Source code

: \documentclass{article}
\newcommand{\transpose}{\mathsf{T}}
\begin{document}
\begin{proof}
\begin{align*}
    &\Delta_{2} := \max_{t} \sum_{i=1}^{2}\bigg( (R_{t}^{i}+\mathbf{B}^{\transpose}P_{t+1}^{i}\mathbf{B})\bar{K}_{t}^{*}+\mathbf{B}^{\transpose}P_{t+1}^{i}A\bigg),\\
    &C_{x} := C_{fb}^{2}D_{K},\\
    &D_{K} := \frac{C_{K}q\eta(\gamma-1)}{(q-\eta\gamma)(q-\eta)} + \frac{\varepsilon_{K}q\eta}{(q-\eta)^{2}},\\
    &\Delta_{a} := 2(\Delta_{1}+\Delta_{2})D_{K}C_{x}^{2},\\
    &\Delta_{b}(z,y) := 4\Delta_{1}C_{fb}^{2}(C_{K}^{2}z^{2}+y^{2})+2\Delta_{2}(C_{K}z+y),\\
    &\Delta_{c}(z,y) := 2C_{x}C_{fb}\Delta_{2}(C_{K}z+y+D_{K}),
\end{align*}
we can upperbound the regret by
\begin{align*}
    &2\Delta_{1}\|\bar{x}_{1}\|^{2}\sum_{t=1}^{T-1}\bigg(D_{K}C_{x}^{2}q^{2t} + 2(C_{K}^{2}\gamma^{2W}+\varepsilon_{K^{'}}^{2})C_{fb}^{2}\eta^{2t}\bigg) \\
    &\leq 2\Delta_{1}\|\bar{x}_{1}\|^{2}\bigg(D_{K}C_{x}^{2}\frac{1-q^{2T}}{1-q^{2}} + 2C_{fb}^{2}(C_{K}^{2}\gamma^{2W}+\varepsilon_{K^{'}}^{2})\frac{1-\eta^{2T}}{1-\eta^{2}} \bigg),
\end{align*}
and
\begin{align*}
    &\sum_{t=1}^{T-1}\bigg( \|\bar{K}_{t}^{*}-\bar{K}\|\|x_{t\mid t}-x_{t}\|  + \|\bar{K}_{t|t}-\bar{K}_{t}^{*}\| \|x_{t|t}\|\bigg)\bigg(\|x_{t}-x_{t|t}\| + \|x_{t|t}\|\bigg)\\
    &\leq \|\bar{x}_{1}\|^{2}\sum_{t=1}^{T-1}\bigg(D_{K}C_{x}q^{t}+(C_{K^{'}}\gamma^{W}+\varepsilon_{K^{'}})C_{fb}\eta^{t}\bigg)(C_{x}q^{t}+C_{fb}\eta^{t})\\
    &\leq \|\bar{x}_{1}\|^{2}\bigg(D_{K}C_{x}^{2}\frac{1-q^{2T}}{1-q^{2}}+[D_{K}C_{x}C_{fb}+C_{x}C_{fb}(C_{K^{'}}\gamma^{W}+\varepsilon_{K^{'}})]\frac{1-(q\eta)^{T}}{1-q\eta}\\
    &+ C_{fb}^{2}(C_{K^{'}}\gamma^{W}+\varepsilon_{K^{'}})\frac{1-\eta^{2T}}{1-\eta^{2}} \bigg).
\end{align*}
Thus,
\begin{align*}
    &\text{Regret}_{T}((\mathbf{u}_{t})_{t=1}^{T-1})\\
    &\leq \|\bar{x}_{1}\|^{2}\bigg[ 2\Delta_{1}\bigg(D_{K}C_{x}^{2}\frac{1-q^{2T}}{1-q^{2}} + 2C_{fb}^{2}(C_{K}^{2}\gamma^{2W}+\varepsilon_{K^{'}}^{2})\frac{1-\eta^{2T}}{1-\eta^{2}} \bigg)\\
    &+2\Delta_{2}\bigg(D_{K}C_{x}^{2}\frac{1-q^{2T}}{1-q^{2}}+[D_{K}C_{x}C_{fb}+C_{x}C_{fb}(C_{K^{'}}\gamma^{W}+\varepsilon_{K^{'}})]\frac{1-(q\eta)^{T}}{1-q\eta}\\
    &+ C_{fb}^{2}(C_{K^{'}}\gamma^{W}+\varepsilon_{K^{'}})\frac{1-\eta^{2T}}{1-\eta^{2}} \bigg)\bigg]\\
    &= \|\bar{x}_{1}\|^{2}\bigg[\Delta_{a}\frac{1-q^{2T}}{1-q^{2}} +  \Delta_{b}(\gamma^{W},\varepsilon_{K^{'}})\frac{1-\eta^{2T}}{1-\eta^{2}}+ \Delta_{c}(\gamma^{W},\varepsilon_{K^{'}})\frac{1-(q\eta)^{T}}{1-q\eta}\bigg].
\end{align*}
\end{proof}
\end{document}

#### [Problem statement]
From the records above, copy every line that holds the word "mathbf".

#### [Response to the exercise]
    &\Delta_{2} := \max_{t} \sum_{i=1}^{2}\bigg( (R_{t}^{i}+\mathbf{B}^{\transpose}P_{t+1}^{i}\mathbf{B})\bar{K}_{t}^{*}+\mathbf{B}^{\transpose}P_{t+1}^{i}A\bigg),\\
    &\text{Regret}_{T}((\mathbf{u}_{t})_{t=1}^{T-1})\\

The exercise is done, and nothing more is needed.